Infelizmente, a culpa não é deles, e sim do jogo de desinformação que interessa a toda a indústria alimentícia. A alimentação, assim como a saúde, é um grande negócio. Dois terços de todos os alimentos processados industrialmente contêm algum derivado da soja em sua composição. É só conferir os rótulos. A lecitina de soja atua como emulsificante. A farinha de soja aumenta a "vida de prateleira" de uma série de produtos. O óleo de soja é usado amplamente pela indústria de alimentos. A indústria da soja é enorme e poderosa.

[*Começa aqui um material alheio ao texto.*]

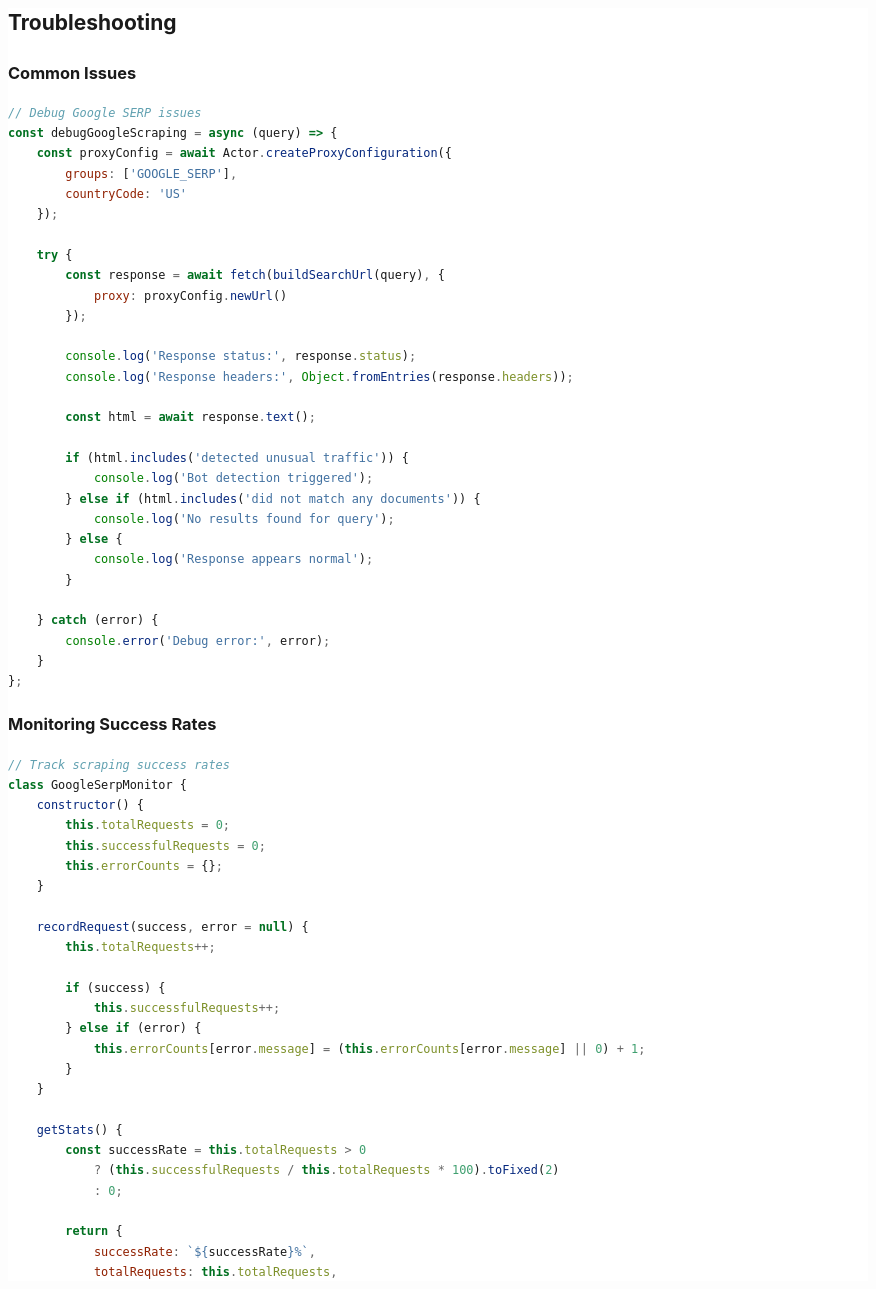 ## Troubleshooting

### Common Issues
```javascript
// Debug Google SERP issues
const debugGoogleScraping = async (query) => {
    const proxyConfig = await Actor.createProxyConfiguration({
        groups: ['GOOGLE_SERP'],
        countryCode: 'US'
    });
    
    try {
        const response = await fetch(buildSearchUrl(query), {
            proxy: proxyConfig.newUrl()
        });
        
        console.log('Response status:', response.status);
        console.log('Response headers:', Object.fromEntries(response.headers));
        
        const html = await response.text();
        
        if (html.includes('detected unusual traffic')) {
            console.log('Bot detection triggered');
        } else if (html.includes('did not match any documents')) {
            console.log('No results found for query');
        } else {
            console.log('Response appears normal');
        }
        
    } catch (error) {
        console.error('Debug error:', error);
    }
};
```

### Monitoring Success Rates
```javascript
// Track scraping success rates
class GoogleSerpMonitor {
    constructor() {
        this.totalRequests = 0;
        this.successfulRequests = 0;
        this.errorCounts = {};
    }
    
    recordRequest(success, error = null) {
        this.totalRequests++;
        
        if (success) {
            this.successfulRequests++;
        } else if (error) {
            this.errorCounts[error.message] = (this.errorCounts[error.message] || 0) + 1;
        }
    }
    
    getStats() {
        const successRate = this.totalRequests > 0 
            ? (this.successfulRequests / this.totalRequests * 100).toFixed(2)
            : 0;
            
        return {
            successRate: `${successRate}%`,
            totalRequests: this.totalRequests,
``` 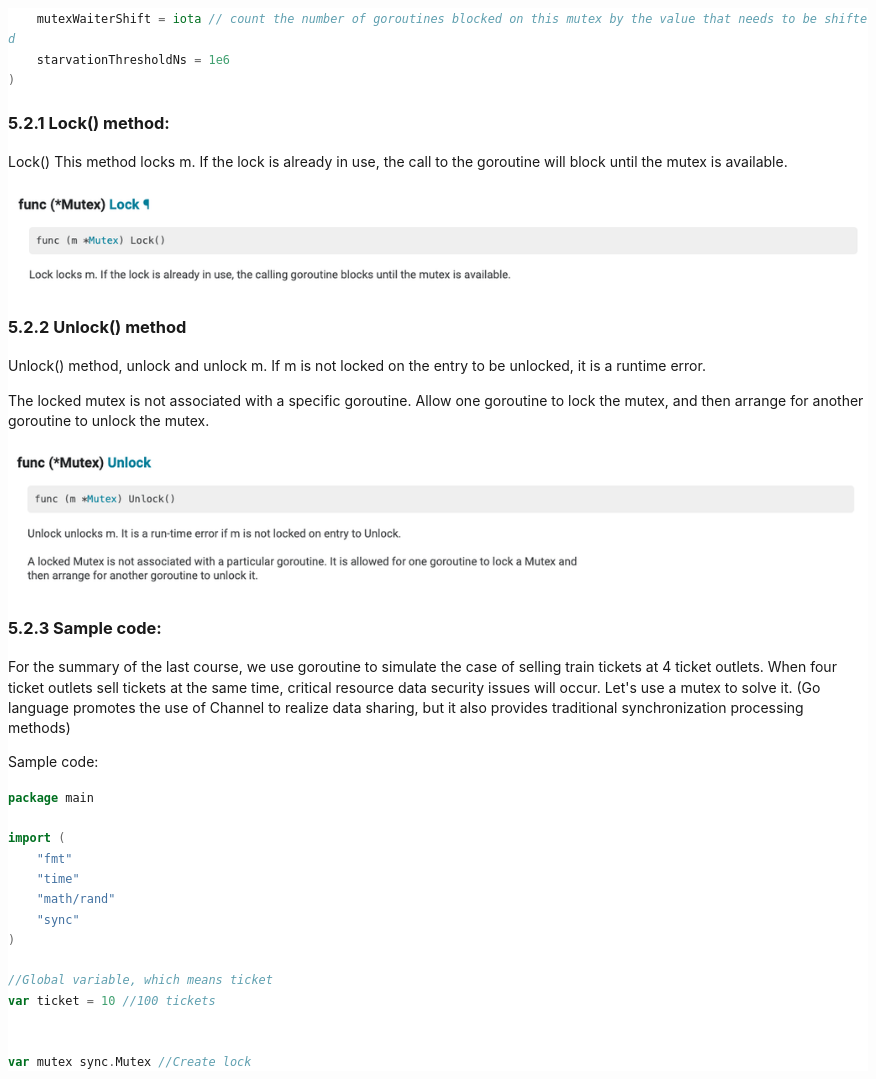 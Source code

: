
 ```go
	mutexWaiterShift = iota // count the number of goroutines blocked on this mutex by the value that needs to be shifted
	starvationThresholdNs = 1e6
)

```



### 5.2.1 Lock() method:

Lock() This method locks m. If the lock is already in use, the call to the goroutine will block until the mutex is available.

![WX20190807-102137](img/WX20190808-104517.png)



### 5.2.2 Unlock() method

Unlock() method, unlock and unlock m. If m is not locked on the entry to be unlocked, it is a runtime error.

The locked mutex is not associated with a specific goroutine. Allow one goroutine to lock the mutex, and then arrange for another goroutine to unlock the mutex.

![WX20190807-102843](img/WX20190808-104744.png)



### 5.2.3 Sample code:

For the summary of the last course, we use goroutine to simulate the case of selling train tickets at 4 ticket outlets. When four ticket outlets sell tickets at the same time, critical resource data security issues will occur. Let's use a mutex to solve it. (Go language promotes the use of Channel to realize data sharing, but it also provides traditional synchronization processing methods)

Sample code:

```go
package main

import (
	"fmt"
	"time"
	"math/rand"
	"sync"
)

//Global variable, which means ticket
var ticket = 10 //100 tickets


var mutex sync.Mutex //Create lock

``` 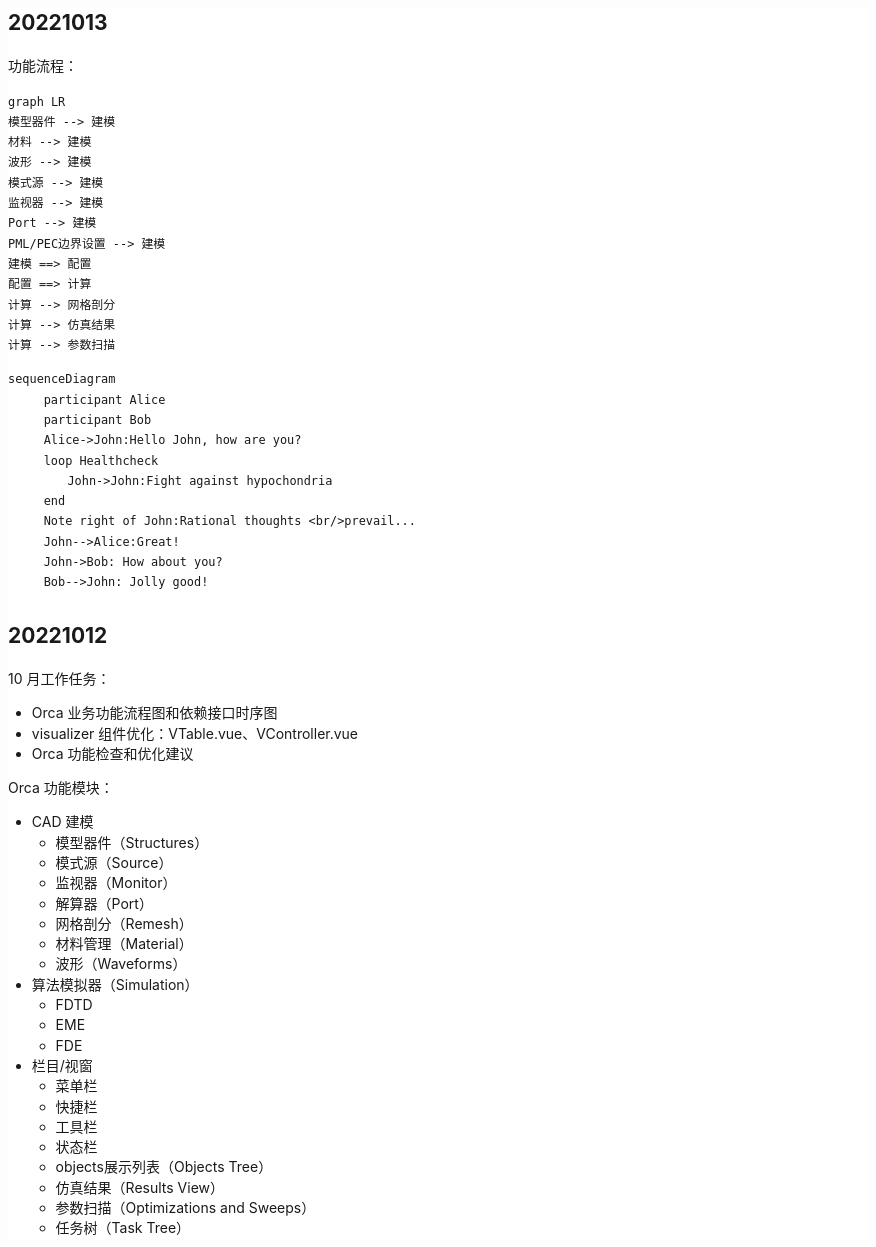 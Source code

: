 ## 20221013

功能流程：


```mermaid
graph LR
模型器件 --> 建模
材料 --> 建模
波形 --> 建模
模式源 --> 建模
监视器 --> 建模
Port --> 建模
PML/PEC边界设置 --> 建模
建模 ==> 配置
配置 ==> 计算
计算 --> 网格剖分
计算 --> 仿真结果
计算 --> 参数扫描
```

```mermaid
sequenceDiagram
　　　participant Alice
　　　participant Bob
　　　Alice->John:Hello John, how are you?
　　　loop Healthcheck
　　　　　John->John:Fight against hypochondria
　　　end
　　　Note right of John:Rational thoughts <br/>prevail...
　　　John-->Alice:Great!
　　　John->Bob: How about you?
　　　Bob-->John: Jolly good!
```




## 20221012
 
10 月工作任务：
- Orca 业务功能流程图和依赖接口时序图
- visualizer 组件优化：VTable.vue、VController.vue
- Orca 功能检查和优化建议

Orca 功能模块：
- CAD 建模
	- 模型器件（Structures）
	- 模式源（Source）
	- 监视器（Monitor）
	- 解算器（Port）
	- 网格剖分（Remesh）
	- 材料管理（Material）
	- 波形（Waveforms）
- 算法模拟器（Simulation）
	- FDTD
	- EME
	- FDE
- 栏目/视窗
	- 菜单栏
	- 快捷栏
	- 工具栏
	- 状态栏
	- objects展示列表（Objects Tree）
	- 仿真结果（Results View）
	- 参数扫描（Optimizations and Sweeps）
	- 任务树（Task Tree） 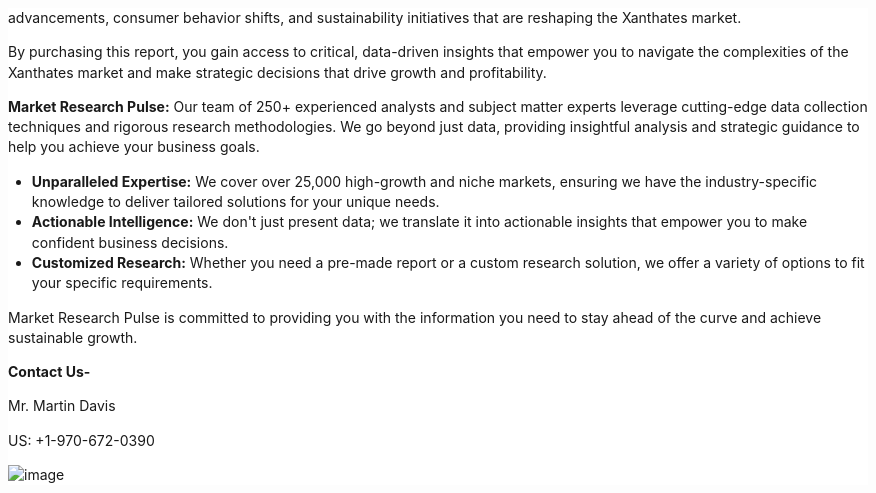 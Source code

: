 advancements, consumer behavior shifts, and sustainability initiatives that are reshaping the Xanthates market.</p></li></ol><p>By purchasing this report, you gain access to critical, data-driven insights that empower you to navigate the complexities of the Xanthates market and make strategic decisions that drive growth and profitability.</p><p><strong>Market Research Pulse:</strong>&nbsp;Our team of 250+ experienced analysts and subject matter experts leverage cutting-edge data collection techniques and rigorous research methodologies. We go beyond just data, providing insightful analysis and strategic guidance to help you achieve your business goals.</p><ul><li><strong>Unparalleled Expertise:</strong>&nbsp;We cover over 25,000 high-growth and niche markets, ensuring we have the industry-specific knowledge to deliver tailored solutions for your unique needs.</li><li><strong>Actionable Intelligence:</strong>&nbsp;We don't just present data; we translate it into actionable insights that empower you to make confident business decisions.</li><li><strong>Customized Research:</strong>&nbsp;Whether you need a pre-made report or a custom research solution, we offer a variety of options to fit your specific requirements.</li></ul><p>Market Research Pulse is committed to providing you with the information you need to stay ahead of the curve and achieve sustainable growth.</p><p><strong>Contact Us-</strong></p><p>Mr. Martin Davis</p><p>US: +1-970-672-0390</p>
![image](https://github.com/user-attachments/assets/66e44c83-1a0a-4a3d-bf79-b475441bd529)
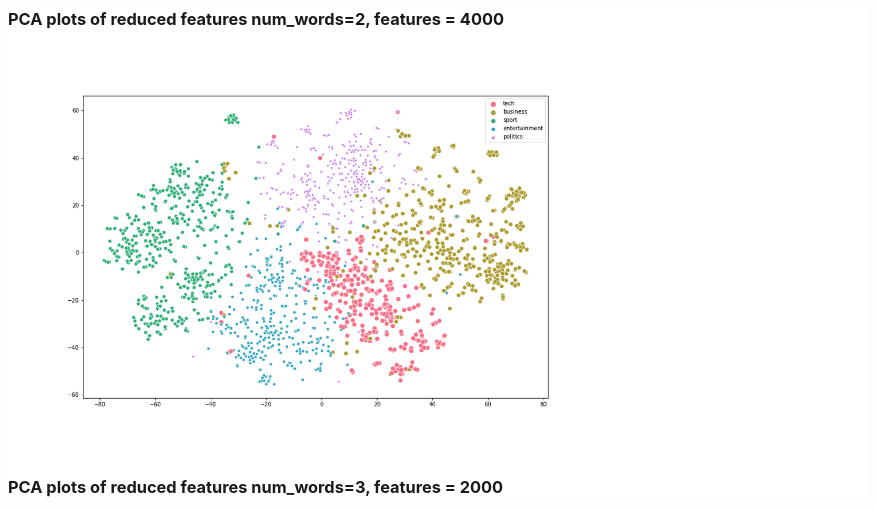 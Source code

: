 ### PCA plots of reduced features num_words=2, features = 4000
<img src="https://github.com/Boltuzamaki/Machine-Learning-Academic-Project/blob/master/plots/PCA_tfidf_vect_2_4000.png"  width="600" height="400" />

### PCA plots of reduced features num_words=3, features = 2000
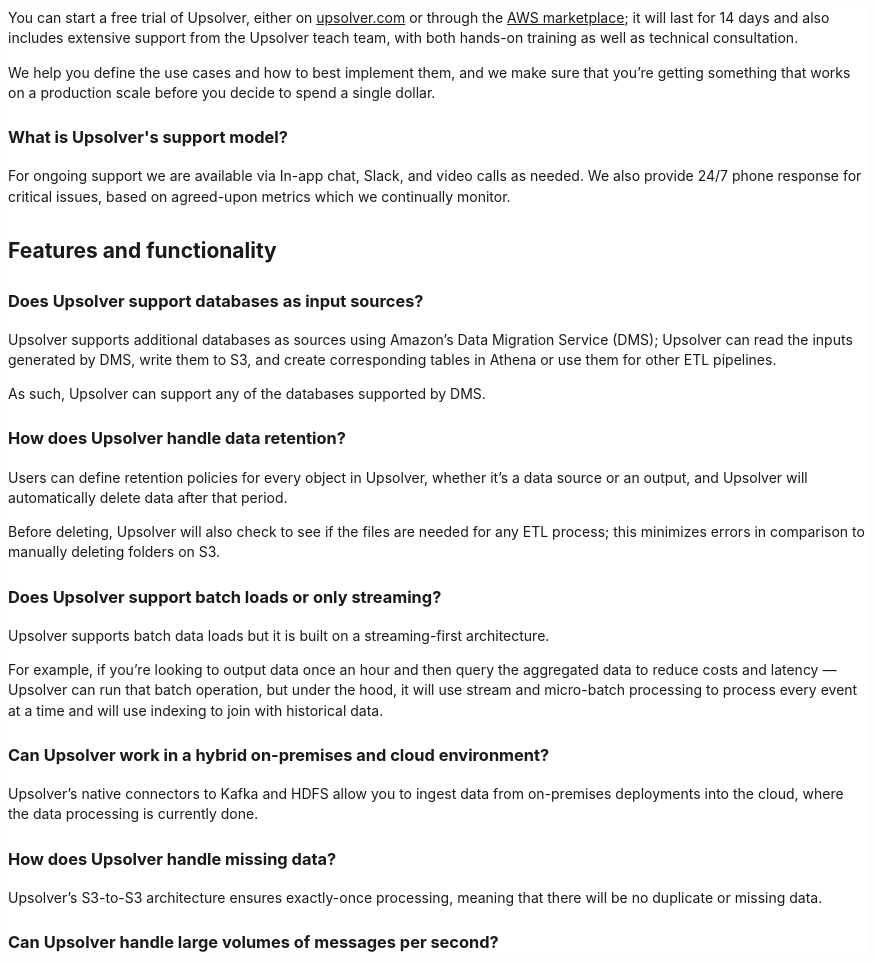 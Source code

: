 You can start a free trial of Upsolver, either on [upsolver.com](https://www.upsolver.com/) or through the [AWS marketplace](https://aws.amazon.com/marketplace/pp/B07T8JDQ57?ref_=srh_res_product_title); it will last for 14 days and also includes extensive support from the Upsolver teach team, with both hands-on training as well as technical consultation. 

We help you define the use cases and how to best implement them, and we make sure that you’re getting something that works on a production scale before you decide to spend a single dollar.

### **What is Upsolver's support model?**

For ongoing support we are available via In-app chat, Slack, and video calls as needed. We also provide 24/7 phone response for critical issues, based on agreed-upon metrics which we continually monitor.

## Features and functionality

### Does Upsolver support databases as input sources?

Upsolver supports additional databases as sources using Amazon’s Data Migration Service \(DMS\); Upsolver can read the inputs generated by DMS, write them to S3, and create corresponding tables in Athena or use them for other ETL pipelines. 

As such, Upsolver can support any of the databases supported by DMS.

### **How does Upsolver handle data retention?**

Users can define retention policies for every object in Upsolver, whether it’s a data source or an output, and Upsolver will automatically delete data after that period. 

Before deleting, Upsolver will also check to see if the files are needed for any ETL process; this minimizes errors in comparison to manually deleting folders on S3.

### **Does Upsolver support batch loads or only streaming?**

Upsolver supports batch data loads but it is built on a streaming-first architecture.

For example, if you’re looking to output data once an hour and then query the aggregated data to reduce costs and latency — Upsolver can run that batch operation, but under the hood, it will use stream and micro-batch processing to process every event at a time and will use indexing to join with historical data.

### **Can Upsolver work in a hybrid on-premises and cloud environment?**

Upsolver’s native connectors to Kafka and HDFS allow you to ingest data from on-premises deployments into the cloud, where the data processing is currently done.

### **How does Upsolver handle missing data?**

Upsolver’s S3-to-S3 architecture ensures exactly-once processing, meaning that there will be no duplicate or missing data.

### **Can Upsolver handle large volumes of messages per second?**
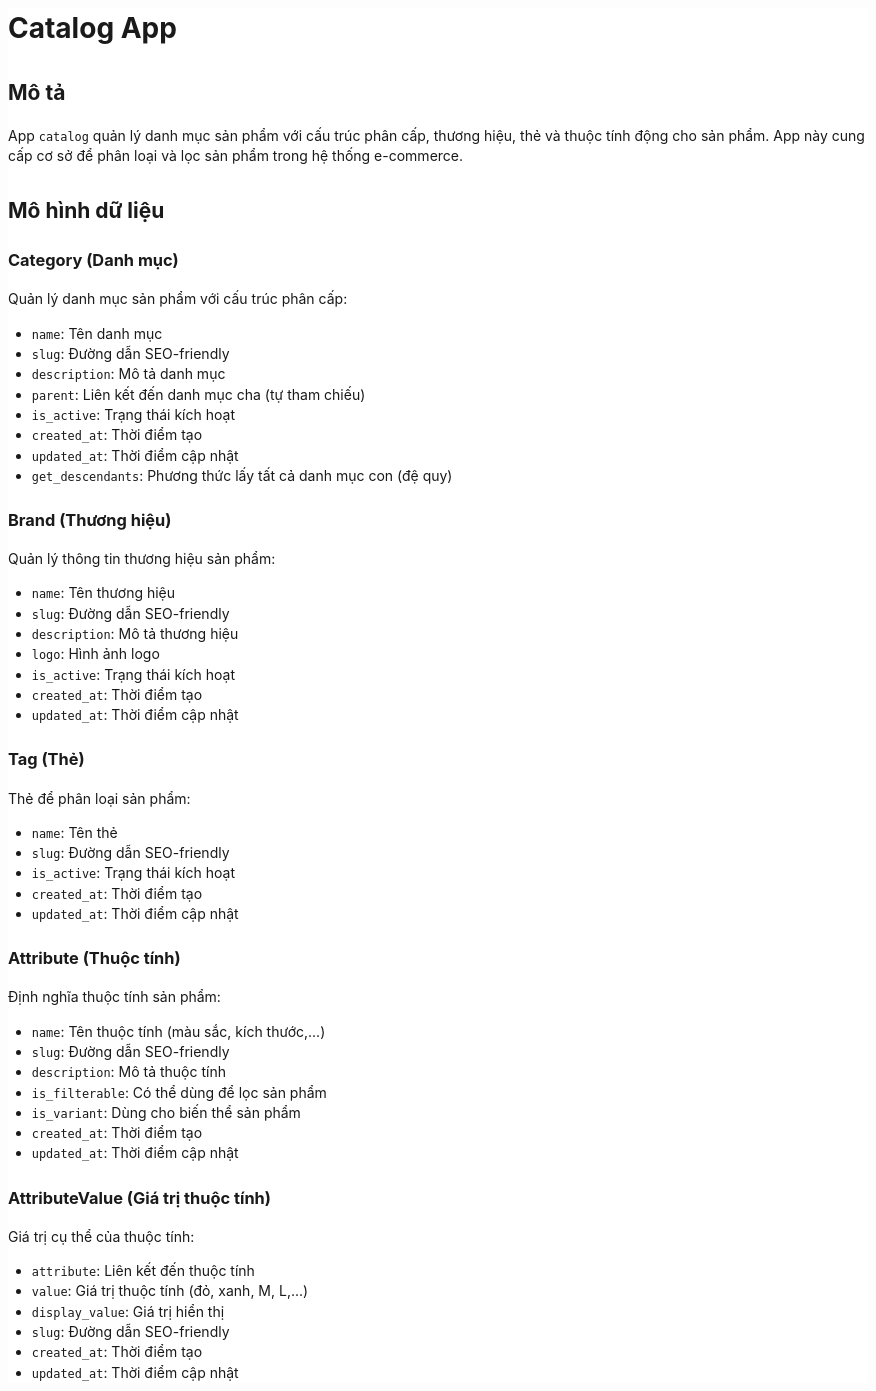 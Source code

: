 # Catalog App

## Mô tả
App `catalog` quản lý danh mục sản phẩm với cấu trúc phân cấp, thương hiệu, thẻ và thuộc tính động cho sản phẩm. App này cung cấp cơ sở để phân loại và lọc sản phẩm trong hệ thống e-commerce.

## Mô hình dữ liệu

### Category (Danh mục)
Quản lý danh mục sản phẩm với cấu trúc phân cấp:
- `name`: Tên danh mục
- `slug`: Đường dẫn SEO-friendly
- `description`: Mô tả danh mục
- `parent`: Liên kết đến danh mục cha (tự tham chiếu)
- `is_active`: Trạng thái kích hoạt
- `created_at`: Thời điểm tạo
- `updated_at`: Thời điểm cập nhật
- `get_descendants`: Phương thức lấy tất cả danh mục con (đệ quy)

### Brand (Thương hiệu)
Quản lý thông tin thương hiệu sản phẩm:
- `name`: Tên thương hiệu
- `slug`: Đường dẫn SEO-friendly
- `description`: Mô tả thương hiệu
- `logo`: Hình ảnh logo
- `is_active`: Trạng thái kích hoạt
- `created_at`: Thời điểm tạo
- `updated_at`: Thời điểm cập nhật

### Tag (Thẻ)
Thẻ để phân loại sản phẩm:
- `name`: Tên thẻ
- `slug`: Đường dẫn SEO-friendly
- `is_active`: Trạng thái kích hoạt
- `created_at`: Thời điểm tạo
- `updated_at`: Thời điểm cập nhật

### Attribute (Thuộc tính)
Định nghĩa thuộc tính sản phẩm:
- `name`: Tên thuộc tính (màu sắc, kích thước,...)
- `slug`: Đường dẫn SEO-friendly
- `description`: Mô tả thuộc tính
- `is_filterable`: Có thể dùng để lọc sản phẩm
- `is_variant`: Dùng cho biến thể sản phẩm
- `created_at`: Thời điểm tạo
- `updated_at`: Thời điểm cập nhật

### AttributeValue (Giá trị thuộc tính)
Giá trị cụ thể của thuộc tính:
- `attribute`: Liên kết đến thuộc tính
- `value`: Giá trị thuộc tính (đỏ, xanh, M, L,...)
- `display_value`: Giá trị hiển thị
- `slug`: Đường dẫn SEO-friendly
- `created_at`: Thời điểm tạo
- `updated_at`: Thời điểm cập nhật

E como se fabrica a proteína de soja?
Em primeiro lugar, retira-se da soja moída o seu óleo e o seu carboidrato usando solventes químicos e alta temperatura. Em seguida, mistura-se uma solução alcalina para separar as fibras. Logo após, submete-se a um processo de precipitação e separação utilizando um banho ácido. Por último, vem um processo de neutralização com uma solução alcalina. Segue-se a uma secagem a altas temperaturas e à redução do produto a um pó. Esse produto, altamente manipulado, tem seu valor nutricional totalmente comprometido. As vitaminas se vão, mas os inibidores da tripsina permanecem firmes e fortes (Rackis, J. J. et al. The USDA trypsin inhibitor study. I. Background, objectives and procedural details. Qual Plant Foods Hum Nutr, v. 35, p. 232).

Não existe nenhuma lei no mundo que obrigue os alimentos à base de soja a exibir nos rótulos a quantidade de inibidores da tripsina. Também não existe nenhuma lei padronizando as quantidades máximas desse produto. Que conveniente!

O povo, coitado, só foi "treinado" para ficar de olho na quantidade de coleterol – essa, sim, presente em todos os rótulos. Uma substância natural e vital para o crescimento, desenvolvimento e bom funcionamento do cérebro e do organismo como um todo.

O povo nunca ouviu falar nos antinutrientes e inibidores da tripsina dos alimentos de soja.

A proteína texturizada de soja (proteína texturizada vegetal, carne de soja) tem ainda como agravante a adição de glutamato monossódico, no intuito de neutralizar o sabor do grão e criar um sabor de carne.

Alguns pesquisadores acreditam que o grande aumento das taxas de câncer de pâncreas e fígado na África se deve à introdução de produtos de soja naquela região (Katz, S. H. Food and biocultural evolution a model for the investigation of modern nutritional problems. Nutritional Anthropology, Alan R. Liss Inc., 1987 p. 50).

Soja transgênica

É outro ponto negativo da soja. Infelizmente, a soja produzida no Brasil hoje é quase toda modificada geneticamente.

Dica
Quando consumir soja, utilize apenas os derivados altamente fermentados, como o missô e o shoyu. Mesmo assim, muita atenção para os rótulos. Compre apenas se neles estiver escrito "fermentação natural" e se NÃO contiverem produtos como glutamato monossódico e outros ingredientes artificiais. Quando consumir tofu, certifique-se de lavá-lo com água corrente, pois grande quantidade dos antinutrientes ficam no seu soro.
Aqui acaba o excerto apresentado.